Rob Powell’s other bete noire is the PSE course crammed into 20-minute tutor sessions and taught by staff with no expertise - and more important things to do with their brief class time. “Tutors actually need that time if they are to monitor their students properly and fulfil their pastoral responsibilities. And PSE needs to be taught well, because its themes and skills are so valuable, ” he says. “Where they are taught effectively, they are brilliant, popular with staff and students.”

In spite of the book, Rob Powell says he is not going to his new school with a blueprint set in stone for raising achievement. That would be to deny another crucial message of the book; that change comes through consultation, co-operation and the sharing of good practice. Even so, he has a wealth of experience to draw on after his travels, and his new school must be awaiting his arrival with interest.

* Raising Achievement, published by Robert Powell Publications, is available from Matrix, Publications Department, tel: 01565 650045

ROB POWELL’S NINE WAYS TO PREVENT (YES, PREVENT) RAISING ACHIEVEMENT

* Organise in-service training sessions that are a waste of time. The three common approaches which need challenging are: the flip-chart approach with a “facilitator” offering no new ideas; the NAB (Not Another Bloody Initiative) approach which simply fills a slot and more often than not fragments important issues; and the “menu” approach which can insist staff go to sessions picked off a list.

* Make sure that no staff ever see colleagues working in the classroom and learn from their successful practice.

* Organise the timetable into 35 or 40-minute single periods which leaves only 20 minutes for real learning.

* Ask teachers to work in lots of different rooms so that they cannot make best use of resources, display work or establish any identity for students.

* Teach the same topic to all year groups at the same time.
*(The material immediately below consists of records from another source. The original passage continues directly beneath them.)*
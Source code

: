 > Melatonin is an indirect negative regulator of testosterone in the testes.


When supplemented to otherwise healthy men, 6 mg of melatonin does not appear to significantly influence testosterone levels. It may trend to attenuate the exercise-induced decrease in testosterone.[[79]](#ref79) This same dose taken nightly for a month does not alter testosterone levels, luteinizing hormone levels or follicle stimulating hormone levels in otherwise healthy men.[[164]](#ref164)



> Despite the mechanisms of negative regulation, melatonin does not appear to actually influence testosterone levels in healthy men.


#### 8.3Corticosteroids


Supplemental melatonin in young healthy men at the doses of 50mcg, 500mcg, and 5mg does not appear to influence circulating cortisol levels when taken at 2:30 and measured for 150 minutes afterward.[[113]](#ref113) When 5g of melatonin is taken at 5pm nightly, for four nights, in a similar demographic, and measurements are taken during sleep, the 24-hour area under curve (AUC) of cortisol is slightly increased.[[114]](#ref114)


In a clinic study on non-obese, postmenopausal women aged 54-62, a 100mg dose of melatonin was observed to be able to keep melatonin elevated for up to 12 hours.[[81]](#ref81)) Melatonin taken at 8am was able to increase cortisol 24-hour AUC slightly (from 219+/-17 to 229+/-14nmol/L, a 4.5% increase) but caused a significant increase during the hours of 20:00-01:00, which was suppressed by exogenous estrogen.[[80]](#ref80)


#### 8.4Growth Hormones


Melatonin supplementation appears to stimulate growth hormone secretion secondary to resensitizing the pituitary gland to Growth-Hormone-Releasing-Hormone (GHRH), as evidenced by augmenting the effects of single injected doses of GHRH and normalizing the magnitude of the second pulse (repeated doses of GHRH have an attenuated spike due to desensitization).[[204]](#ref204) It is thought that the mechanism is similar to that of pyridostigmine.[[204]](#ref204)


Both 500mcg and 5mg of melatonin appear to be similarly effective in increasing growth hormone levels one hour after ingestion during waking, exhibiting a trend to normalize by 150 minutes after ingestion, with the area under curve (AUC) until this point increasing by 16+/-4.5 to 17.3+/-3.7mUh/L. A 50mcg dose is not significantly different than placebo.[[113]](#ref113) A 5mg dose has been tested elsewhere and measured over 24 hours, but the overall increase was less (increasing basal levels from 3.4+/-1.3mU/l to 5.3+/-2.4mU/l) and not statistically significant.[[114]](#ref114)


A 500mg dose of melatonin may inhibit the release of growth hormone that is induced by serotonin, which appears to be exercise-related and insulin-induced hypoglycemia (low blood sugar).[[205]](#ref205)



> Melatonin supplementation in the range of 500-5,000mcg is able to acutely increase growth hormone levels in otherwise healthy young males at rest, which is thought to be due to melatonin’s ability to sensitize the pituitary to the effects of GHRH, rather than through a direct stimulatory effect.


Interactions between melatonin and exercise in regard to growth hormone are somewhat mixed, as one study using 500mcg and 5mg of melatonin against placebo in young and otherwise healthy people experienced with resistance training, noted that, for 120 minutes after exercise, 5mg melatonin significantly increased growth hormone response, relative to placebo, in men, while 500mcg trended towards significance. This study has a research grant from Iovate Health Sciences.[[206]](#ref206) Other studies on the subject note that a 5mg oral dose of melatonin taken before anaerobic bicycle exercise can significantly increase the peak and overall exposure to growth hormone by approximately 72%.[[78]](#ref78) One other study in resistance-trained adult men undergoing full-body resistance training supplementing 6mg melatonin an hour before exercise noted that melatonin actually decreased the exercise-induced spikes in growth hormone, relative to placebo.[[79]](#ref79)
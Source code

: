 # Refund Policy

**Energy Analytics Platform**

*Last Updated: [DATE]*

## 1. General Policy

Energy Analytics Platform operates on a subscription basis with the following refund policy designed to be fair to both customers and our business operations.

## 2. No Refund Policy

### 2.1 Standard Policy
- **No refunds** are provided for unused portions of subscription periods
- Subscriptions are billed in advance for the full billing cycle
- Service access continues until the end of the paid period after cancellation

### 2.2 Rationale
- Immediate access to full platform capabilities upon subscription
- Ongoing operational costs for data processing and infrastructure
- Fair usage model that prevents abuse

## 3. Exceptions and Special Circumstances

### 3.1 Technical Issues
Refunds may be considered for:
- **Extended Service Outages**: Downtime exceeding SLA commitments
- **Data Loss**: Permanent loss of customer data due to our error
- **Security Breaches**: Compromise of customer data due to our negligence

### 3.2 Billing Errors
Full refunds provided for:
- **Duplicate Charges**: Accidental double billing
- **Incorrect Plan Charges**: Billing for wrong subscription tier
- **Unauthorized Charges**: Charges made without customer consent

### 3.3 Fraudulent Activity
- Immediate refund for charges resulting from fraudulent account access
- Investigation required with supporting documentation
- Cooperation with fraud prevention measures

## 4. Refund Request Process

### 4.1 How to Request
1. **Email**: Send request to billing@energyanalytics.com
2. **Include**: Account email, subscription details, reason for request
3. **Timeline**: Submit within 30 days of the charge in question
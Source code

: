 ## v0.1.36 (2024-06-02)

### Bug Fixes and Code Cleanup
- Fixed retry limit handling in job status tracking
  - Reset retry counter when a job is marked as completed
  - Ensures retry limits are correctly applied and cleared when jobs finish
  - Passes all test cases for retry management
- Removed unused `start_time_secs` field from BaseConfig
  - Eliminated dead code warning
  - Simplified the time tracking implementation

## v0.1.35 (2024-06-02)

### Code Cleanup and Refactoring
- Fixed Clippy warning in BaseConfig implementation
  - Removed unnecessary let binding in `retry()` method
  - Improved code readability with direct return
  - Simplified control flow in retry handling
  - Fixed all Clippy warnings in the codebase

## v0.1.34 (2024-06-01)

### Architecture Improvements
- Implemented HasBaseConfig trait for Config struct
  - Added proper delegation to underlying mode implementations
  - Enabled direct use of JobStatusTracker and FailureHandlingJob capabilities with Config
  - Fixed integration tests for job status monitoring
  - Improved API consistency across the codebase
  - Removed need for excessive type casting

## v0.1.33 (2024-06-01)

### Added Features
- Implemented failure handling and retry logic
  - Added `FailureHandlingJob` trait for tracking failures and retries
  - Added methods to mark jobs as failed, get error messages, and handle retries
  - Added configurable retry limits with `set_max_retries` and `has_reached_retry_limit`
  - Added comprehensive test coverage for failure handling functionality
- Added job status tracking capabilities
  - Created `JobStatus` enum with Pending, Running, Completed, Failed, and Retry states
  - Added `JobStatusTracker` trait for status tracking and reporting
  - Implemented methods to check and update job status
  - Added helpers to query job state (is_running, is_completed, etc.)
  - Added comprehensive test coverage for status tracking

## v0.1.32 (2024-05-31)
Departmental budgets are then spent on multiple sets of identical resources or students have to make do with photocopies. Plus, the school library is overwhelmed with requests for identical materials.

* Make sure that tutors and guidance teachers have low status so that monitoring, mentoring and liaison with parents have a low priority.

* Ask form tutors to deliver PSE in minimum time so valuable themes and skills are downgraded and poorly taught.

* Make sure librarians, support staff and governors are excluded from planning meetings, INSET and other functions, ignoring the help and support they can offer.

* Waste time by organising a rigid schedule of meetings, even if there is nothing to talk about. The single thing teachers say would make most difference to the quality of their teaching is more time. Excellent teaching requires preparation. (In Scotland, secondary teachers have four hours minimum during their contracted week for planning - and it cannot be taken away to cover for absent colleagues.)